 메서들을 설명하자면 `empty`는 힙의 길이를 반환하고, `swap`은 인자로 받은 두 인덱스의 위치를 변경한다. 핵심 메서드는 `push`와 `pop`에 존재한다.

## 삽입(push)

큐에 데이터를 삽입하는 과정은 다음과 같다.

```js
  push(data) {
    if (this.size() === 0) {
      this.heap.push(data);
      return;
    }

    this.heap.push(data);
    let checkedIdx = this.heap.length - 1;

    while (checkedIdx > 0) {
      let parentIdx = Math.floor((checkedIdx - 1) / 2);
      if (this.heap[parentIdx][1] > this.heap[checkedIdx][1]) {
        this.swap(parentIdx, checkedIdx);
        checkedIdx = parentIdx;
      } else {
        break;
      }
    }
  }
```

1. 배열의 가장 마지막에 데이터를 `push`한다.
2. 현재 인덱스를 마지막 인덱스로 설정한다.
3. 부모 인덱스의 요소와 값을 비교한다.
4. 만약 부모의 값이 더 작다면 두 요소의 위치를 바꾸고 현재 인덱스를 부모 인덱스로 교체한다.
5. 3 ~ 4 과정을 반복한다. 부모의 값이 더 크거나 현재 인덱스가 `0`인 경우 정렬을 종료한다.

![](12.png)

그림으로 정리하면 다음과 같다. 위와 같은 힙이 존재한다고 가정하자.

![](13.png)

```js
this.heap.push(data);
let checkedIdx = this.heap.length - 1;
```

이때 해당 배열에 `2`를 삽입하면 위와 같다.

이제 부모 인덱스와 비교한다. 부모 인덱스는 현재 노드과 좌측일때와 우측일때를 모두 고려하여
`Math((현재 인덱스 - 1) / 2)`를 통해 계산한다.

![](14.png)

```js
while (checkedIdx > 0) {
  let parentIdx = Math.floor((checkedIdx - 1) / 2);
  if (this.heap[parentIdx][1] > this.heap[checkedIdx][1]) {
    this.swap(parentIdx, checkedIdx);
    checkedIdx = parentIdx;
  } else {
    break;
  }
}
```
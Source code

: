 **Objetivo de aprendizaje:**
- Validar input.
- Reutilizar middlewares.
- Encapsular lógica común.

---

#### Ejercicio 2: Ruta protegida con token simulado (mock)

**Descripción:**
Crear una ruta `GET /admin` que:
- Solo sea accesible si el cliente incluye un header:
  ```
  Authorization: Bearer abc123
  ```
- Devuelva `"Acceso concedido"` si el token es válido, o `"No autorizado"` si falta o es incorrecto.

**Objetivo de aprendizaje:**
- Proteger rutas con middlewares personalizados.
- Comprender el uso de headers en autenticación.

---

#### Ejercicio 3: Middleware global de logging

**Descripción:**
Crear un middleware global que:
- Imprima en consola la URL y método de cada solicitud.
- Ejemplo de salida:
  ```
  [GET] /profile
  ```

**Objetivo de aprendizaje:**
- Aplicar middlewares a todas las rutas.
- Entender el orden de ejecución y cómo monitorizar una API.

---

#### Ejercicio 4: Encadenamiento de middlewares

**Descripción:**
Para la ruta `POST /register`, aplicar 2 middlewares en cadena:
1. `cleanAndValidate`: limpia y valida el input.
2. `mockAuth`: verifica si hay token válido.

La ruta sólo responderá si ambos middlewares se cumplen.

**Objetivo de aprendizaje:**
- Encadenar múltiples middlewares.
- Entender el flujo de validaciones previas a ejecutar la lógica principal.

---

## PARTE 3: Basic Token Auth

--*--

### What you are asked to do:
The reply must hold exactly the lines from the one containing "- Entender el flujo" to the last line of the entries, and nothing more.

### Reply:
- Entender el flujo de validaciones previas a ejecutar la lógica principal.

---

## PARTE 3: Basic Token Auth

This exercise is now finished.